Anywhere the string "Russell" shows up in the listing below, copy the line it is in.

▽

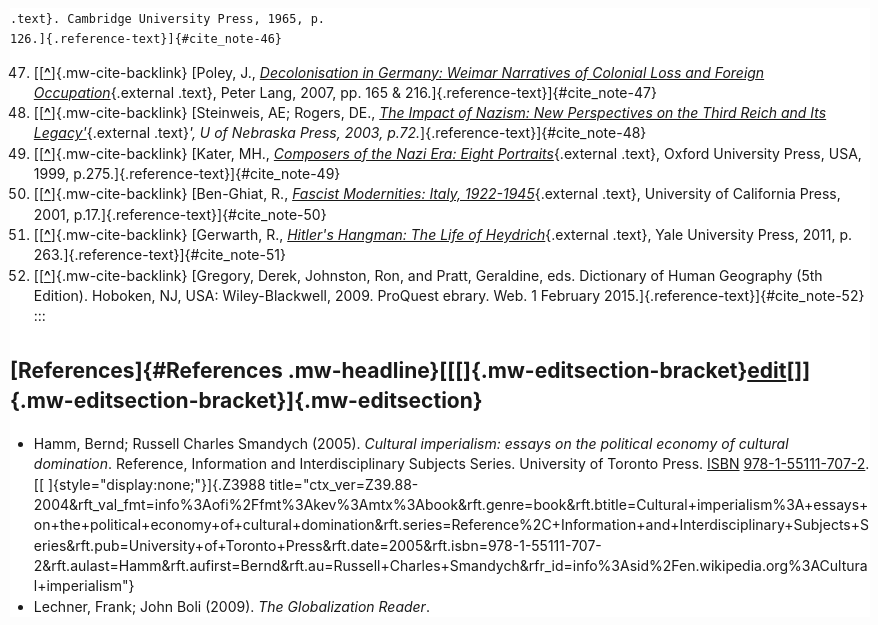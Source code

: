     .text}. Cambridge University Press, 1965, p.
    126.]{.reference-text}]{#cite_note-46}
47. [[**[\^](#cite_ref-47)**]{.mw-cite-backlink} [Poley, J.,
    [*Decolonisation in Germany: Weimar Narratives of Colonial Loss and
    Foreign
    Occupation*](https://books.google.com/books?id=q__sRFdeKeIC&dq=%22cultural+imperialism%22+french&q=%22cultural+imperialism%22+french+rhine+1923#v=snippet&q=%22cultural%20imperialism%22%20french%20rhine%201923&f=false){.external
    .text}, Peter Lang, 2007, pp. 165
    & 216.]{.reference-text}]{#cite_note-47}
48. [[**[\^](#cite_ref-48)**]{.mw-cite-backlink} [Steinweis, AE; Rogers,
    DE., [*The Impact of Nazism: New Perspectives on the Third Reich and
    Its
    Legacy\'*](https://books.google.com/books?id=RZ7igJKC6YQC&pg=PA72&dq=nazi+%22cultural+imperialism%22&hl=en&sa=X&ved=0CCAQ6AEwADgKahUKEwj5n8CUo9_GAhUDPhQKHYxuAHk#v=onepage&q=nazi%20%22cultural%20imperialism%22&f=false){.external
    .text}*\', U of Nebraska Press, 2003,
    p.72.*]{.reference-text}]{#cite_note-48}
49. [[**[\^](#cite_ref-49)**]{.mw-cite-backlink} [Kater, MH.,
    [*Composers of the Nazi Era: Eight
    Portraits*](https://books.google.com/books?id=JGSDC5w-pfMC&pg=PA275&dq=nazi+%22cultural+imperialism%22&hl=en&sa=X&ved=0CEYQ6AEwBzgKahUKEwj5n8CUo9_GAhUDPhQKHYxuAHk#v=onepage&q=nazi%20%22cultural%20imperialism%22&f=false){.external
    .text}, Oxford University Press, USA, 1999,
    p.275.]{.reference-text}]{#cite_note-49}
50. [[**[\^](#cite_ref-50)**]{.mw-cite-backlink} [Ben-Ghiat, R.,
    [*Fascist Modernities: Italy,
    1922-1945*](https://books.google.com/books?id=MBFe5v2ZTy4C&pg=PA179&dq=nazi+%22cultural+imperialism%22&hl=en&sa=X&ved=0CD8Q6AEwBWoVChMI6_-fgarfxgIVAVYUCh3gCgAb#v=onepage&q=nazi%20%22cultural%20imperialism%22&f=false){.external
    .text}, University of California Press, 2001,
    p.17.]{.reference-text}]{#cite_note-50}
51. [[**[\^](#cite_ref-51)**]{.mw-cite-backlink} [Gerwarth, R.,
    [*Hitler\'s Hangman: The Life of
    Heydrich*](https://books.google.com/books?id=yUz33XJnJOMC&pg=PA268&dq=nazi+%22cultural+imperialism%22&hl=en&sa=X&ved=0CDEQ6AEwAzgoahUKEwjr3IjAsd_GAhVKOhQKHdsQC1E#v=onepage&q=nazi%20%22cultural%20imperialism%22&f=false){.external
    .text}, Yale University Press, 2011, p.
    263.]{.reference-text}]{#cite_note-51}
52. [[**[\^](#cite_ref-52)**]{.mw-cite-backlink} [Gregory, Derek,
    Johnston, Ron, and Pratt, Geraldine, eds. Dictionary of Human
    Geography (5th Edition). Hoboken, NJ, USA: Wiley-Blackwell, 2009.
    ProQuest ebrary. Web. 1
    February 2015.]{.reference-text}]{#cite_note-52}
:::

[References]{#References .mw-headline}[[\[]{.mw-editsection-bracket}[edit](/w/index.php?title=Cultural_imperialism&action=edit&section=22 "Edit section: References")[\]]{.mw-editsection-bracket}]{.mw-editsection}
--------------------------------------------------------------------------------------------------------------------------------------------------------------------------------------------------------------------

-   Hamm, Bernd; Russell Charles Smandych (2005). *Cultural imperialism:
    essays on the political economy of cultural domination*. Reference,
    Information and Interdisciplinary Subjects Series. University of
    Toronto Press.
    [ISBN](/wiki/International_Standard_Book_Number "International Standard Book Number") [978-1-55111-707-2](/wiki/Special:BookSources/978-1-55111-707-2 "Special:BookSources/978-1-55111-707-2").[[ ]{style="display:none;"}]{.Z3988
    title="ctx_ver=Z39.88-2004&rft_val_fmt=info%3Aofi%2Ffmt%3Akev%3Amtx%3Abook&rft.genre=book&rft.btitle=Cultural+imperialism%3A+essays+on+the+political+economy+of+cultural+domination&rft.series=Reference%2C+Information+and+Interdisciplinary+Subjects+Series&rft.pub=University+of+Toronto+Press&rft.date=2005&rft.isbn=978-1-55111-707-2&rft.aulast=Hamm&rft.aufirst=Bernd&rft.au=Russell+Charles+Smandych&rfr_id=info%3Asid%2Fen.wikipedia.org%3ACultural+imperialism"}
-   Lechner, Frank; John Boli (2009). *The Globalization Reader*.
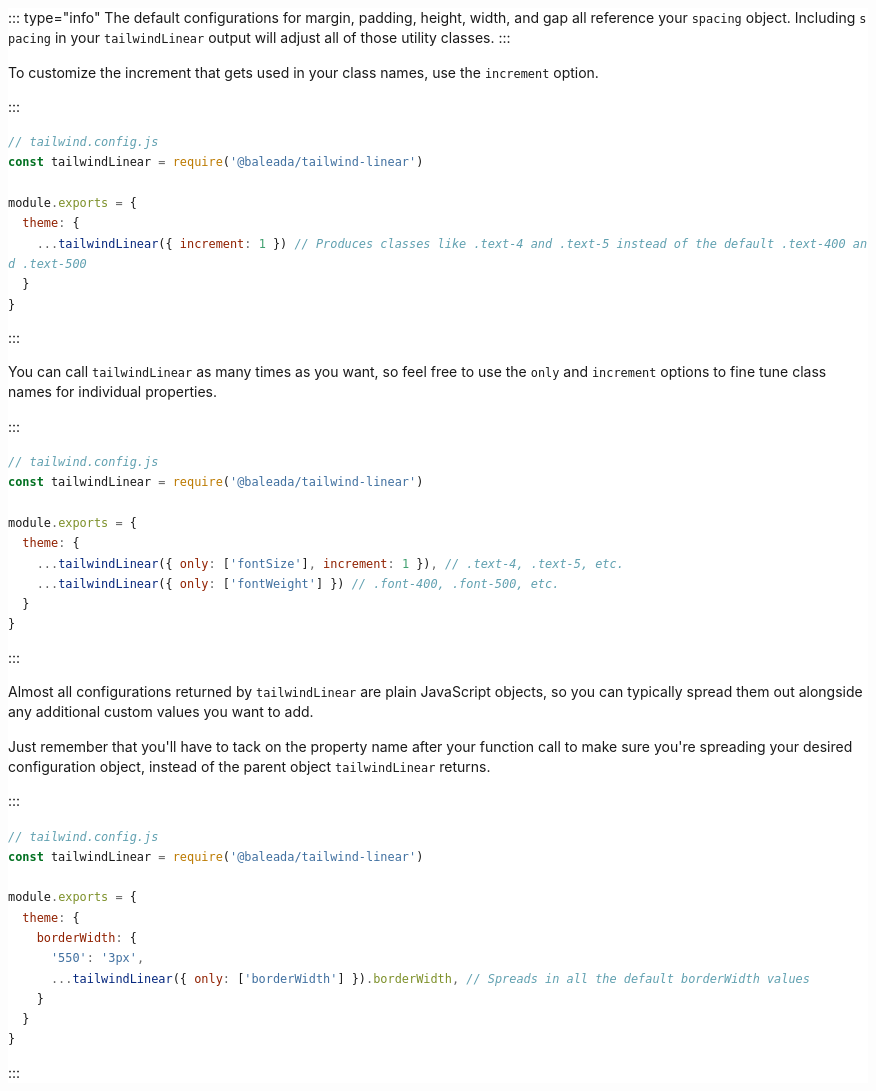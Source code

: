 ::: type="info"
The default configurations for margin, padding, height, width, and gap all reference your `spacing` object. Including `spacing` in your `tailwindLinear` output will adjust all of those utility classes.
:::

To customize the increment that gets used in your class names, use the `increment` option.

:::
```js
// tailwind.config.js
const tailwindLinear = require('@baleada/tailwind-linear')

module.exports = {
  theme: {
    ...tailwindLinear({ increment: 1 }) // Produces classes like .text-4 and .text-5 instead of the default .text-400 and .text-500
  }
}
```
:::

You can call `tailwindLinear` as many times as you want, so feel free to use the `only` and `increment` options to fine tune class names for individual properties.

:::
```js
// tailwind.config.js
const tailwindLinear = require('@baleada/tailwind-linear')

module.exports = {
  theme: {
    ...tailwindLinear({ only: ['fontSize'], increment: 1 }), // .text-4, .text-5, etc.
    ...tailwindLinear({ only: ['fontWeight'] }) // .font-400, .font-500, etc.
  }
}
```
:::

Almost all configurations returned by `tailwindLinear` are plain JavaScript objects, so you can typically spread them out alongside any additional custom values you want to add.

Just remember that you'll have to tack on the property name after your function call to make sure you're spreading your desired configuration object, instead of the parent object `tailwindLinear` returns.

:::
```js
// tailwind.config.js
const tailwindLinear = require('@baleada/tailwind-linear')

module.exports = {
  theme: {
    borderWidth: {
      '550': '3px',
      ...tailwindLinear({ only: ['borderWidth'] }).borderWidth, // Spreads in all the default borderWidth values
    }
  }
}
```
:::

△

Exercise solution:
-   Hamm, Bernd; Russell Charles Smandych (2005). *Cultural imperialism:
    title="ctx_ver=Z39.88-2004&rft_val_fmt=info%3Aofi%2Ffmt%3Akev%3Amtx%3Abook&rft.genre=book&rft.btitle=Cultural+imperialism%3A+essays+on+the+political+economy+of+cultural+domination&rft.series=Reference%2C+Information+and+Interdisciplinary+Subjects+Series&rft.pub=University+of+Toronto+Press&rft.date=2005&rft.isbn=978-1-55111-707-2&rft.aulast=Hamm&rft.aufirst=Bernd&rft.au=Russell+Charles+Smandych&rfr_id=info%3Asid%2Fen.wikipedia.org%3ACultural+imperialism"}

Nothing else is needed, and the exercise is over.